Notes on Notes on Notebooks

We were given a simple "preparation" task for our next "programming language design" class. This paper (despite me being an "inexperienced" reader, programmer, and academic) made my guts twist. What follows is just a quick summary of my ruthless critique and perhaps a reminder for my future self.

Intro

The paper is about notebooks (think Jupyter), what they are, what issues they have, and what the status of the ecosystem is. I've used Jupyter and R notebooks to a small extent, and my perspective here comes mainly from my software developer side. There may be some things I've missed due to a logic error (either by omission or stupidity of my brain) or a comprehension issue (although I think my language skills are sufficient)

The content

You can read the paper yourself! It's really short! Reading it on your own would come with the benefit of also forming an opinion on it on your own (which could help you with critiquing my critique ;) )

Now please enjoy my messy list of all sorts of weird things found in this paper:

(implying working with notebooks is) "end-user software engineering"

Damn are we really giving notebooks the notion of "software engineering"? This is just an awkward stretch, isn't it? Later on, the author himself contradicts the "engineering" part of the statement...

"a trivial crawl of GitHub shows around 10 million notebooks have been checked in"

Trivial as in... without forks? What exactly is the methodology here? Anyway... the main point here is: 10 million is not a big deal. Especially if you consider that later in the paper, the author mentions how only 4% give reproducible results and only 25% contain an explanation! Also... since we are calling this "software engineering" (and since the phrase implies some level of generality), did the author even bother checking the contents/categorizing the notebooks? I think that way, the author would discover interesting distributions in various fields ;) (but hey, I don't have the data, don't trust me). It disturbs me that in the next sentence, the author concludes that a "large number of people are engaged in notebook programming"... What is large? What is the author's estimate? Does the author even have the numbers? (sure I am nitpicking but those are very bold statements and imo calling them out makes the ridiculous nature of such phrases stand out). And oh boy! In another sentence, author states those people in fact have no idea what SW engineering is! What a weird world. Maybe... just maybe we will conclude that it might not be SWENG after all!

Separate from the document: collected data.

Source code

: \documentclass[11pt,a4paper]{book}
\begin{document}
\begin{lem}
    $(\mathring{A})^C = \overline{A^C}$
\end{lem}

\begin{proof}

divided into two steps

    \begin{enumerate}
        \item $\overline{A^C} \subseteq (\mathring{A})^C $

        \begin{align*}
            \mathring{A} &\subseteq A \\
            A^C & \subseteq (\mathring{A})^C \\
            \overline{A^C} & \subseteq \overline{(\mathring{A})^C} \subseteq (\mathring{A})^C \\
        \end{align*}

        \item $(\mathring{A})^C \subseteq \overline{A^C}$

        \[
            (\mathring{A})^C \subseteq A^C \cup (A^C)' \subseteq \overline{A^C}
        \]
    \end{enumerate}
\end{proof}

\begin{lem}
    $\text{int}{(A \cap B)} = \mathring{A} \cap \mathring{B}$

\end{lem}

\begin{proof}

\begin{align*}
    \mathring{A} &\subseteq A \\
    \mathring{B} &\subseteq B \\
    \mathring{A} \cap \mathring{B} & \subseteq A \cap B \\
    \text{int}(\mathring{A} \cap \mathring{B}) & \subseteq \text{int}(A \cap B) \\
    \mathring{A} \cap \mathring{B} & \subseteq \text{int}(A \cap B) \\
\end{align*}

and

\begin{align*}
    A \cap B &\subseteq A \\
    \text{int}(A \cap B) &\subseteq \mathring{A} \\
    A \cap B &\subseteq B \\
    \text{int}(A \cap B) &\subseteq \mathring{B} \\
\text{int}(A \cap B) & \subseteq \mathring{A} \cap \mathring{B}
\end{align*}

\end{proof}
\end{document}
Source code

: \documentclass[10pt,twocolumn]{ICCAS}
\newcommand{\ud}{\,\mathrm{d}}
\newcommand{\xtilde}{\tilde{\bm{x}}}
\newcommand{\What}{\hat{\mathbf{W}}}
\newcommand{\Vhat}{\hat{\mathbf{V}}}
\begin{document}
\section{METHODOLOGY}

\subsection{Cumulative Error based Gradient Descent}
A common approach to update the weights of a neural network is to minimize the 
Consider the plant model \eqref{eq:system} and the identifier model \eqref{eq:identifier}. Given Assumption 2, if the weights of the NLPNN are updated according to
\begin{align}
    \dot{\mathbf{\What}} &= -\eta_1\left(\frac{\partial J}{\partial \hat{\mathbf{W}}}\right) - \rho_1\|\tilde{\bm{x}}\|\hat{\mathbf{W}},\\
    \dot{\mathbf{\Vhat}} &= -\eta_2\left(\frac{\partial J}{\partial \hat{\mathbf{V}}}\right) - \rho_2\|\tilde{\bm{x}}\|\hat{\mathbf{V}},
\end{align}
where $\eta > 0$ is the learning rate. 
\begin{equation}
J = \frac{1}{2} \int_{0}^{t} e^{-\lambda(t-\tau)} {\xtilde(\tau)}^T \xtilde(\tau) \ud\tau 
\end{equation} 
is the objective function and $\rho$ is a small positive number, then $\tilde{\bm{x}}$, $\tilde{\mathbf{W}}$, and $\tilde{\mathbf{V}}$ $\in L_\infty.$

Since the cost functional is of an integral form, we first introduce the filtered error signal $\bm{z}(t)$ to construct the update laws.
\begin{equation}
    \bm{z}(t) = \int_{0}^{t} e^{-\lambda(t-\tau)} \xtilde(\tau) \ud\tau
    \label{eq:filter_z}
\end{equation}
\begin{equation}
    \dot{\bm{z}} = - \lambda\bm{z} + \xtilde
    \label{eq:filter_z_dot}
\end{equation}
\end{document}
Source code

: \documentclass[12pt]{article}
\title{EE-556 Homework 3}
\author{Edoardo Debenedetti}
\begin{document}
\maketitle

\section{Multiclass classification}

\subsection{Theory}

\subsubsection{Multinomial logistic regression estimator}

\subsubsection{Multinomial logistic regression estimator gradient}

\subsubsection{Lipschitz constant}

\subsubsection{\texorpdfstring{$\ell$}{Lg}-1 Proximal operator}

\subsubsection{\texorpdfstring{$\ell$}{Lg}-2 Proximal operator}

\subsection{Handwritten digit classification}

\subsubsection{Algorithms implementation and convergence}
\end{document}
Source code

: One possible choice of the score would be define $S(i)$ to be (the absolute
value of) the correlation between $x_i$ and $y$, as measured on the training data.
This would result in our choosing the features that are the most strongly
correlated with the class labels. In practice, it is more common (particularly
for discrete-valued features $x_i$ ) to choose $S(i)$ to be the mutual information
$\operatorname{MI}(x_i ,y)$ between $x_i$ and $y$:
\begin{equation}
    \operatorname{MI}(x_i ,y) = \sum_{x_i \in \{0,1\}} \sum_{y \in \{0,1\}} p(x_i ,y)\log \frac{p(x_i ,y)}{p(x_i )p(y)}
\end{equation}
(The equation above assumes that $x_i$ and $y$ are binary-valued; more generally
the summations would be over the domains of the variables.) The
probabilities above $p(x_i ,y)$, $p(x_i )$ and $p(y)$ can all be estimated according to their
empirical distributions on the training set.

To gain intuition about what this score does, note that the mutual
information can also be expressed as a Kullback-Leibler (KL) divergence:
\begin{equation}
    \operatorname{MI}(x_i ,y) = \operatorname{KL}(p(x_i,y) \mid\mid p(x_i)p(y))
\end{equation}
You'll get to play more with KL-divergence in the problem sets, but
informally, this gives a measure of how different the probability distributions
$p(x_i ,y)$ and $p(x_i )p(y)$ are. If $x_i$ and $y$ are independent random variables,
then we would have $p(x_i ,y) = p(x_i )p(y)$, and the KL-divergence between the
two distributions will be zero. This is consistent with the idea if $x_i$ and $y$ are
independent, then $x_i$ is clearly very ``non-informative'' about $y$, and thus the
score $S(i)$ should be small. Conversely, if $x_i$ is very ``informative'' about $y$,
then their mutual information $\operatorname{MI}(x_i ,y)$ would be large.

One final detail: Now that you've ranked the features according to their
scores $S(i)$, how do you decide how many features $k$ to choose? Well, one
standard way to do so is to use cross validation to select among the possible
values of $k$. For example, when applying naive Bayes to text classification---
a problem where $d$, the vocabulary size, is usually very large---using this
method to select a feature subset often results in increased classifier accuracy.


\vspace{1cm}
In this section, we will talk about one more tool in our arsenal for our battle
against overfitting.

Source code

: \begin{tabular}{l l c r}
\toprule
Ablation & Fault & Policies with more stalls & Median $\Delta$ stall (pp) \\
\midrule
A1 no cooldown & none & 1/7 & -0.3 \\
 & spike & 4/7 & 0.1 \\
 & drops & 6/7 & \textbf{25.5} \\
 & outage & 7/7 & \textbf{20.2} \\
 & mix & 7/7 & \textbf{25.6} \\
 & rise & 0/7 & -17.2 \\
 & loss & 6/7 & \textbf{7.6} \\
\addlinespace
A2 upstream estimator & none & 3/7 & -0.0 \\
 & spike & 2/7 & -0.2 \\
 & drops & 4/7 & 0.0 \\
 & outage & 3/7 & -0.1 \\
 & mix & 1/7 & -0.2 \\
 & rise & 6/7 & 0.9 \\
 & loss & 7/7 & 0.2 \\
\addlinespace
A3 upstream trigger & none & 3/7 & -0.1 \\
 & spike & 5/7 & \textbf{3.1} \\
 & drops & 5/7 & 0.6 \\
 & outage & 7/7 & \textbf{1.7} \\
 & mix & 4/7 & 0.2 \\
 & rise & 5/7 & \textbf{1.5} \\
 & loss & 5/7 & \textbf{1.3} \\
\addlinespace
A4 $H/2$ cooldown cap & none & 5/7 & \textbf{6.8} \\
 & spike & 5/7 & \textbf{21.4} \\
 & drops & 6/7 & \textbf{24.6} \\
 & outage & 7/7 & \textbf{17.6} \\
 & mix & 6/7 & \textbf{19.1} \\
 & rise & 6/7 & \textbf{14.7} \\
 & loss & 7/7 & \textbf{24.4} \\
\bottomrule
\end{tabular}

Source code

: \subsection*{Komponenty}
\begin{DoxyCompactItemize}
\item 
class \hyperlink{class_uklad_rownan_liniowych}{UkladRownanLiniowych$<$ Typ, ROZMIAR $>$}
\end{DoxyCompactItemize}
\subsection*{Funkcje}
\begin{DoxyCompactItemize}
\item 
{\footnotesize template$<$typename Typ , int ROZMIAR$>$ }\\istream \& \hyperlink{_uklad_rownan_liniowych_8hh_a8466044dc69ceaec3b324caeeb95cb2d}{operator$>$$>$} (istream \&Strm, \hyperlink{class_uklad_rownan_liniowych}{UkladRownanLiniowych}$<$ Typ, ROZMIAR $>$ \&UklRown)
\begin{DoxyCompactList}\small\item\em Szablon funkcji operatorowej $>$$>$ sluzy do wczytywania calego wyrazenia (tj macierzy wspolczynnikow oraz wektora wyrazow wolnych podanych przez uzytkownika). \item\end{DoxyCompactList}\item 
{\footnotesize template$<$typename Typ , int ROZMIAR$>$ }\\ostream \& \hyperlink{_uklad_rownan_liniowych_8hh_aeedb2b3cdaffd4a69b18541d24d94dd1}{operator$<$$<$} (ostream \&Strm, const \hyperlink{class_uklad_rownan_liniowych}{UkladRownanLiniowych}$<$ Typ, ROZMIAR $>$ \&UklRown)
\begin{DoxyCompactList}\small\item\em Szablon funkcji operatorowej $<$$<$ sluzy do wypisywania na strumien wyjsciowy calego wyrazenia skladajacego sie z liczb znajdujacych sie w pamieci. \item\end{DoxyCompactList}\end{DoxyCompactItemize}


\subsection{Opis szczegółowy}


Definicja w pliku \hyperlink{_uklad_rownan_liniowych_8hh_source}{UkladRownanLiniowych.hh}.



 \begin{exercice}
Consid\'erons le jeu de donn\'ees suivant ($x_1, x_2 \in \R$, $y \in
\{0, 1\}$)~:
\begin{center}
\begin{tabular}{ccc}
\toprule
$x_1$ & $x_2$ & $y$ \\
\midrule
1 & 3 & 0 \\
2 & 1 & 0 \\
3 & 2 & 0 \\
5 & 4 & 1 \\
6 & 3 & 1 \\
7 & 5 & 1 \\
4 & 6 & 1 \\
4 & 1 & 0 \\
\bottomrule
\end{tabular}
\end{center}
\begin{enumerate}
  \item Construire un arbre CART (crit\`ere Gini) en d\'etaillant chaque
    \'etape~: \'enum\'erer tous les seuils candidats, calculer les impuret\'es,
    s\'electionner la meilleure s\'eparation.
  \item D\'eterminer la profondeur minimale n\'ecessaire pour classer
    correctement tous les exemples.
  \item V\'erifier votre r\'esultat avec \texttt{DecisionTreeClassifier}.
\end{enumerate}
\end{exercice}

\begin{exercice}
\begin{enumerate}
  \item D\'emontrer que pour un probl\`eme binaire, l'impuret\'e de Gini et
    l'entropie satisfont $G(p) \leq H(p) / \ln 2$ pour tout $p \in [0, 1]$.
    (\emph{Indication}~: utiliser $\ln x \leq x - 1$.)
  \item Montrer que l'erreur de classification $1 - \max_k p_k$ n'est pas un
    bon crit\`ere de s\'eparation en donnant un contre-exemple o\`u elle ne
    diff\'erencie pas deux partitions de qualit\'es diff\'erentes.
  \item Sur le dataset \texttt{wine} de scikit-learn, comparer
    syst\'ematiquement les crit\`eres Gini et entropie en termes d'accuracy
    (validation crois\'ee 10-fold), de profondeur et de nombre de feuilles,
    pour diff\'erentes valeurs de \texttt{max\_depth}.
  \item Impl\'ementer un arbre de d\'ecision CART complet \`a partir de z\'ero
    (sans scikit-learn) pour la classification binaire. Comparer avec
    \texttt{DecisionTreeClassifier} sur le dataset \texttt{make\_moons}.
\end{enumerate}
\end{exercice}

"Source code preparation systems"

HUH? Am I... late to the party? o_O

"Notebooks reside in a browser-based coding environment with no complex installation steps"

Wait what?! Every single system I worked with had issues both on Windows and Linux. What is this guy talking about? (later we reveal that this, in fact, probably just refers to the client-server architecture, and that browser - the client - satisfies the description - which I agree with)

An interactive notebook provides... [rest of the paragraph]

Here I would only correlate the paragraph with the SWENG statement. When I think of SW engineering, I think of complex systems. There is no way to have "immediately visible" output "live code and interactive interpretation" in most (even semi) complex systems. I find the author's mixing of the meaning of the term SW engineering into all this mess weird at best and malicious at worst.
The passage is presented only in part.